Wednesday, December 22, 2010

My part...just my part

I had surgery today on my right knee - a torn lateral meniscus. As knee surgery goes, not a big deal. The procedure was done in 30 min. When I woke up I a bit disoriented (I heard myself saying "Where is Mary Jane? Where is Mary Jane?" She was, of course, with our friends Kim and Cindi and their boys Zander and Rowan...yeah, disoriented) but that passed relatively quickly and I was in pretty good spirits. Though I had a hard time believing they had actually done the surgery because I couldn’t' remember anything and my knee didn't hurt (thanks pain meds!). Maaike and Rebekah brought me home without incident and got me set up on the couch with my leg propped up, per doctor's orders. All this was just fine.

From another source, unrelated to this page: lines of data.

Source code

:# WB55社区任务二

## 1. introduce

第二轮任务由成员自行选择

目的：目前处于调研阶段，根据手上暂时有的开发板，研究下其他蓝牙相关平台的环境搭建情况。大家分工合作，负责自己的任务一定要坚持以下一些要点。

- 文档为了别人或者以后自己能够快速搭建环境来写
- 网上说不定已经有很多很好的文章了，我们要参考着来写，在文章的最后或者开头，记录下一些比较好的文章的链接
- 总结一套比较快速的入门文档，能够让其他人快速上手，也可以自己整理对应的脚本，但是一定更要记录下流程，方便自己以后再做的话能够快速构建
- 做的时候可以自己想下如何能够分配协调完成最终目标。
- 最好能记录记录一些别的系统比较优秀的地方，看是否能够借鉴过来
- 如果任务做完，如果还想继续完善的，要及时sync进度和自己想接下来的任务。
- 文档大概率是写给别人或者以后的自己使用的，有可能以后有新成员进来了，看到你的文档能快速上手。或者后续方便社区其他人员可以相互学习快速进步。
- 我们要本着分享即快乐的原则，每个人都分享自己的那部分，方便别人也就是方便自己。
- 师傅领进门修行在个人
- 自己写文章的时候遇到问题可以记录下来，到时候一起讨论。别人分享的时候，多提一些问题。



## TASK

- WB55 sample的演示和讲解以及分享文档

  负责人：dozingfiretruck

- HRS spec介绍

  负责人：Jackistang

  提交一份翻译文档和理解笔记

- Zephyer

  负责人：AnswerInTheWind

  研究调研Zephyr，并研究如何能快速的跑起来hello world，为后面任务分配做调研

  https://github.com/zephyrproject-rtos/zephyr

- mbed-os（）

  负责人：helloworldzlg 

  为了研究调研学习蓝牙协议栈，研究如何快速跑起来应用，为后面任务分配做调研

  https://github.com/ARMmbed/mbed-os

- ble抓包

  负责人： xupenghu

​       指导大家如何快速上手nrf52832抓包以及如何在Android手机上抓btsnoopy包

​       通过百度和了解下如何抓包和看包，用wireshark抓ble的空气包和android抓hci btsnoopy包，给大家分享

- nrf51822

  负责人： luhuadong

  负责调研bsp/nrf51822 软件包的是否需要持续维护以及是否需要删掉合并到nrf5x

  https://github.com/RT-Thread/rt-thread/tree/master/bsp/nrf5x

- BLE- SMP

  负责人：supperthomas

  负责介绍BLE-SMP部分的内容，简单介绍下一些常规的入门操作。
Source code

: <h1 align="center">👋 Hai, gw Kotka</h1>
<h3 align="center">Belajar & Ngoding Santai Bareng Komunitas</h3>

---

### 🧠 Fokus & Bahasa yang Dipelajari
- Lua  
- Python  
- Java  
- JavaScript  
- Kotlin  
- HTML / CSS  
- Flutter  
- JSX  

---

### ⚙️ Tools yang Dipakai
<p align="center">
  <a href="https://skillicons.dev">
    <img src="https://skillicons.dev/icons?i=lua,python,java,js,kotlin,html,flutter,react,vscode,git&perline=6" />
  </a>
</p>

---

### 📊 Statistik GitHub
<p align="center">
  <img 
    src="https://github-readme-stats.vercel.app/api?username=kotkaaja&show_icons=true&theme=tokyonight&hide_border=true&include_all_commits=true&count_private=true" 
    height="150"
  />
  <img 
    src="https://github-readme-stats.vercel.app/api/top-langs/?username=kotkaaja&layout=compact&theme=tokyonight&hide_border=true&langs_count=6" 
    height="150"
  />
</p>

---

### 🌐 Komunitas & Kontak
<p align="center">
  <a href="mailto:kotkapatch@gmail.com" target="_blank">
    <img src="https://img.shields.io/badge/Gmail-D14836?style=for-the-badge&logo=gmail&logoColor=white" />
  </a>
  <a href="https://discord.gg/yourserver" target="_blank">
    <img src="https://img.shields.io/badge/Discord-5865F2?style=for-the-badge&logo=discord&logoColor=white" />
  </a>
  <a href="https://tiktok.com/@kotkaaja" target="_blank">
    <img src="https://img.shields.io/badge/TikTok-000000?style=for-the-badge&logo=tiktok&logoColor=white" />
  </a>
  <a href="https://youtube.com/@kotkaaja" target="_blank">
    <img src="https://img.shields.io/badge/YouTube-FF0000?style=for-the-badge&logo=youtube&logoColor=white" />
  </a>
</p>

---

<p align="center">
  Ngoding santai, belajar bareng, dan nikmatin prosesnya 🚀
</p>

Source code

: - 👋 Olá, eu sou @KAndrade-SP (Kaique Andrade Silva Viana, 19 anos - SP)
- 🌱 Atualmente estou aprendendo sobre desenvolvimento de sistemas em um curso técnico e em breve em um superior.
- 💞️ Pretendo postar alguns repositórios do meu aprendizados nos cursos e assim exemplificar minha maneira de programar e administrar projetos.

The challenging part came in a few hours later after all of were at home together for a couple hours. Rebekah and Mary Jane both wanted attention and Maaike was trying to get dinner ready and prepare things for us to leave early the next morning to head up to Duluth for the Cronin family Christmas celebration. As I lay there on the couch, drugged up and somewhat uncomfortable, I realized that I was believing that I was being lazy and that I should be doing more to help Maaike…after all, the reason we were leaving so early the next morning is because I wanted to get to Duluth as early as possible. Then it occurred to me: my responsibility is to do my part. That is all; just my part. Sometimes my part will be “big” and sometimes it will be “small,” but what is important to remember is that the only thing I am truly responsible for is my part. Today my part was to recover from surgery.

What would life be like if I were to focus my energies on simply doing my part? How much freer would I be? Freed from excessive obligation, responsibility, duty, etc. And how much more happy and effective?